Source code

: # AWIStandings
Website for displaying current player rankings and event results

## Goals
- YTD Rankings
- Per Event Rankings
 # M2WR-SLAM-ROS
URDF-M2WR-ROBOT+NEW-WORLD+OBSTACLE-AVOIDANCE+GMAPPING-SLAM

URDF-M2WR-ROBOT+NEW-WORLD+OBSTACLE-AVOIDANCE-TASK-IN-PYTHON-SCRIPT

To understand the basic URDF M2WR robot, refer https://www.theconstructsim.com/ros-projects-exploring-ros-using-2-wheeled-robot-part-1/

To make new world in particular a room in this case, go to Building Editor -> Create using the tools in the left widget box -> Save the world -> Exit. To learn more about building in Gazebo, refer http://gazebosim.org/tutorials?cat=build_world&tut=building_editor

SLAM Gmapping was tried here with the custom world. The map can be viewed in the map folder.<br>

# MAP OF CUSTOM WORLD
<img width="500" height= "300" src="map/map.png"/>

------------------------------------------------------------------------

◆ **INSTRUCTIONS FOR THE TASK**:
Where does the word "SLAM" occur in the records? Return every line that holds it.

◆ **SOLUTION**:
 # M2WR-SLAM-ROS
URDF-M2WR-ROBOT+NEW-WORLD+OBSTACLE-AVOIDANCE+GMAPPING-SLAM
SLAM Gmapping was tried here with the custom world. The map can be viewed in the map folder.<br>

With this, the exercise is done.